SEBI slaps notice on Hindenburg
New Delhi: India's markets regulator SEBI has slapped Hindenburg Research with a show cause notice for alleged "unfair trade practices" in its 2023 broadside against the Adani Group - a move that the US firm termed as 'nonsense' and an attempt to 'silence and intimidate' those exposing corruption.
The Securities and Exchange Board of India (SEBI) in the June 26 show cause notice charged Hindenburg of "deliberately sensationalising and distorting certain facts" in the damning January 2023 report on the Adani group as well as working with a New York hedge fund to make its bet.
Hindenburg, which published the notice on its website, said it made just USD 4.1 million from its declared positions on Adani stocks and criticised the regulator for not focusing its investigation into the January
2023 report "providing evidence" of the conglomerate creating "a vast network of offshore shell entities" and moving billions of dollars "surreptitiously" into and out of Adani public and private entities.
It said while SEBI was seeking to claim jurisdiction over a US-based investor, the regulator's notice "conspicuously failed to name the party that has an actual tie to India: Kotak Bank," which created and oversaw the offshore fund structure used by Hindenburg's investor partner to bet against Adani. The regulator "masked the "Kotak" name with the acronym "KMIL"," it added. KMIL refers to Kotak Mahindra Investments Ltd, the asset management company.

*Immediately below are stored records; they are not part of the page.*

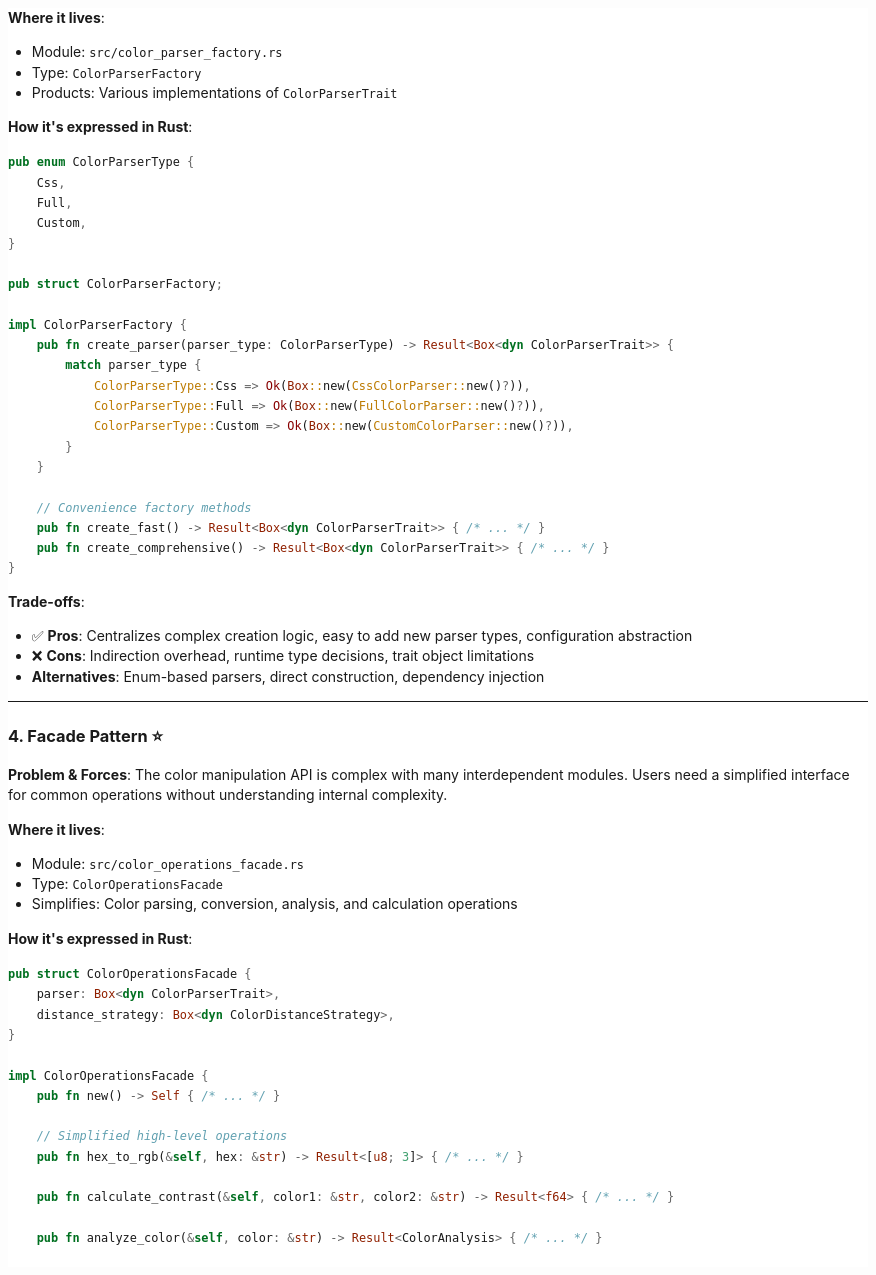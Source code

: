 **Where it lives**:
- Module: `src/color_parser_factory.rs`
- Type: `ColorParserFactory`
- Products: Various implementations of `ColorParserTrait`

**How it's expressed in Rust**:
```rust
pub enum ColorParserType {
    Css,
    Full, 
    Custom,
}

pub struct ColorParserFactory;

impl ColorParserFactory {
    pub fn create_parser(parser_type: ColorParserType) -> Result<Box<dyn ColorParserTrait>> {
        match parser_type {
            ColorParserType::Css => Ok(Box::new(CssColorParser::new()?)),
            ColorParserType::Full => Ok(Box::new(FullColorParser::new()?)),
            ColorParserType::Custom => Ok(Box::new(CustomColorParser::new()?)),
        }
    }
    
    // Convenience factory methods
    pub fn create_fast() -> Result<Box<dyn ColorParserTrait>> { /* ... */ }
    pub fn create_comprehensive() -> Result<Box<dyn ColorParserTrait>> { /* ... */ }
}
```

**Trade-offs**:
- ✅ **Pros**: Centralizes complex creation logic, easy to add new parser types, configuration abstraction
- ❌ **Cons**: Indirection overhead, runtime type decisions, trait object limitations
- **Alternatives**: Enum-based parsers, direct construction, dependency injection

---

### 4. Facade Pattern ⭐

**Problem & Forces**: The color manipulation API is complex with many interdependent modules. Users need a simplified interface for common operations without understanding internal complexity.

**Where it lives**:
- Module: `src/color_operations_facade.rs`
- Type: `ColorOperationsFacade`
- Simplifies: Color parsing, conversion, analysis, and calculation operations

**How it's expressed in Rust**:
```rust
pub struct ColorOperationsFacade {
    parser: Box<dyn ColorParserTrait>,
    distance_strategy: Box<dyn ColorDistanceStrategy>,
}

impl ColorOperationsFacade {
    pub fn new() -> Self { /* ... */ }
    
    // Simplified high-level operations
    pub fn hex_to_rgb(&self, hex: &str) -> Result<[u8; 3]> { /* ... */ }
    
    pub fn calculate_contrast(&self, color1: &str, color2: &str) -> Result<f64> { /* ... */ }
    
    pub fn analyze_color(&self, color: &str) -> Result<ColorAnalysis> { /* ... */ }
    
```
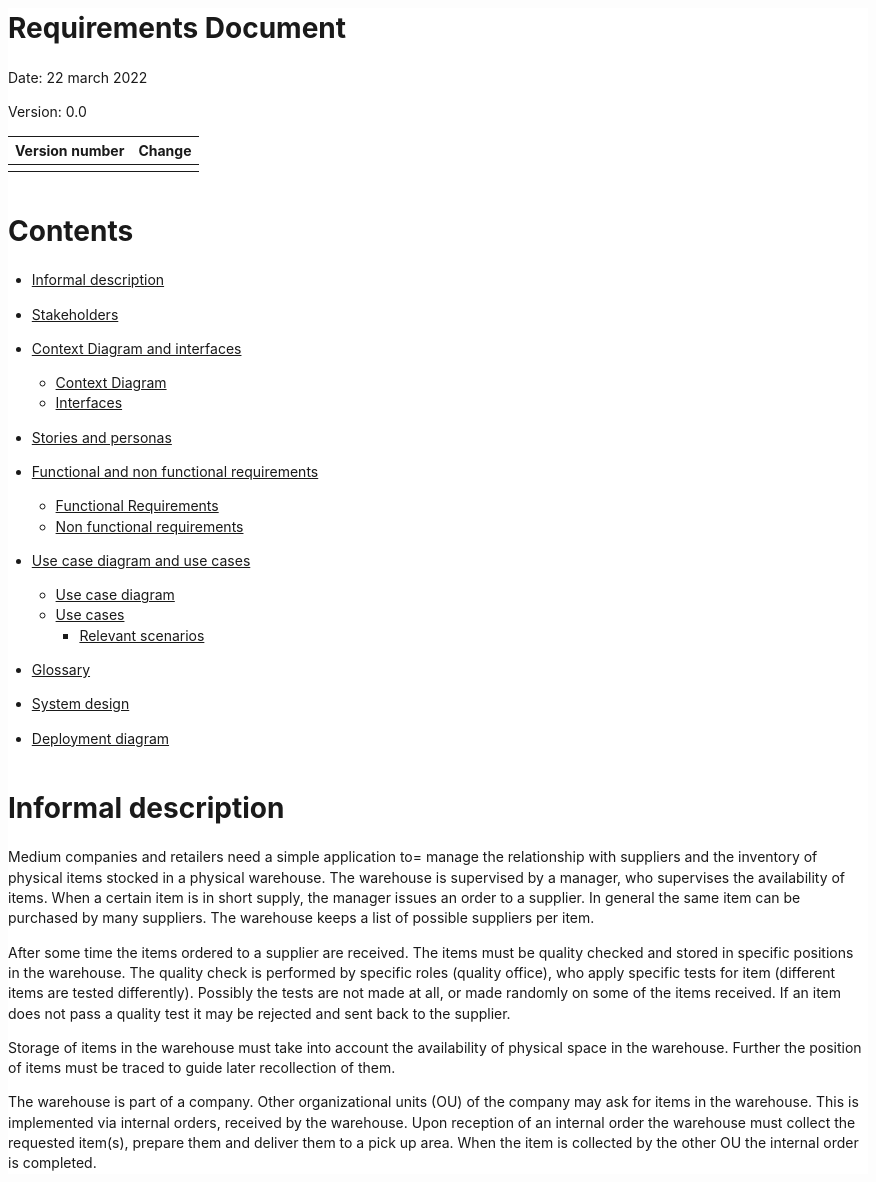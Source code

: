 # Requirements Document 

Date: 22 march 2022

Version: 0.0

 
| Version number | Change |
| ----------------- |:-----------|
| | | 


# Contents

- [Informal description](#informal-description)
- [Stakeholders](#stakeholders)
- [Context Diagram and interfaces](#context-diagram-and-interfaces)
	+ [Context Diagram](#context-diagram)
	+ [Interfaces](#interfaces) 
	
- [Stories and personas](#stories-and-personas)
- [Functional and non functional requirements](#functional-and-non-functional-requirements)
	+ [Functional Requirements](#functional-requirements)
	+ [Non functional requirements](#non-functional-requirements)
- [Use case diagram and use cases](#use-case-diagram-and-use-cases)
	+ [Use case diagram](#use-case-diagram)
	+ [Use cases](#use-cases)
    	+ [Relevant scenarios](#relevant-scenarios)
- [Glossary](#glossary)
- [System design](#system-design)
- [Deployment diagram](#deployment-diagram)

# Informal description
Medium companies and retailers need a simple application to= manage the relationship with suppliers and the inventory of physical items stocked in a physical warehouse. 
The warehouse is supervised by a manager, who supervises the availability of items. When a certain item is in short supply, the manager issues an order to a supplier. In general the same item can be purchased by many suppliers. The warehouse keeps a list of possible suppliers per item. 

After some time the items ordered to a supplier are received. The items must be quality checked and stored in specific positions in the warehouse. The quality check is performed by specific roles (quality office), who apply specific tests for item (different items are tested differently). Possibly the tests are not made at all, or made randomly on some of the items received. If an item does not pass a quality test it may be rejected and sent back to the supplier. 

Storage of items in the warehouse must take into account the availability of physical space in the warehouse. Further the position of items must be traced to guide later recollection of them.

The warehouse is part of a company. Other organizational units (OU) of the company may ask for items in the warehouse. This is implemented via internal orders, received by the warehouse. Upon reception of an internal order the warehouse must collect the requested item(s), prepare them and deliver them to a pick up area. When the item is collected by the other OU the internal order is completed.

While KMIL stated that Hindenburg was "never" its client, SEBI's show cause notice said that Hindenburg's client Kingdon Capital Management had invested in KMIL's K-India Opportunities Fund, which created positions in Adani Enterprises Ltd prior to the report release and "a total profit of Rs 183.24 crore" thereafter.
Hindenburg had shared its report with Kingdon Capital prior to the release, that led to a rout in Adani group stock, wiping out over USD 150 billion in market value of the 10 listed entities at their lowest point.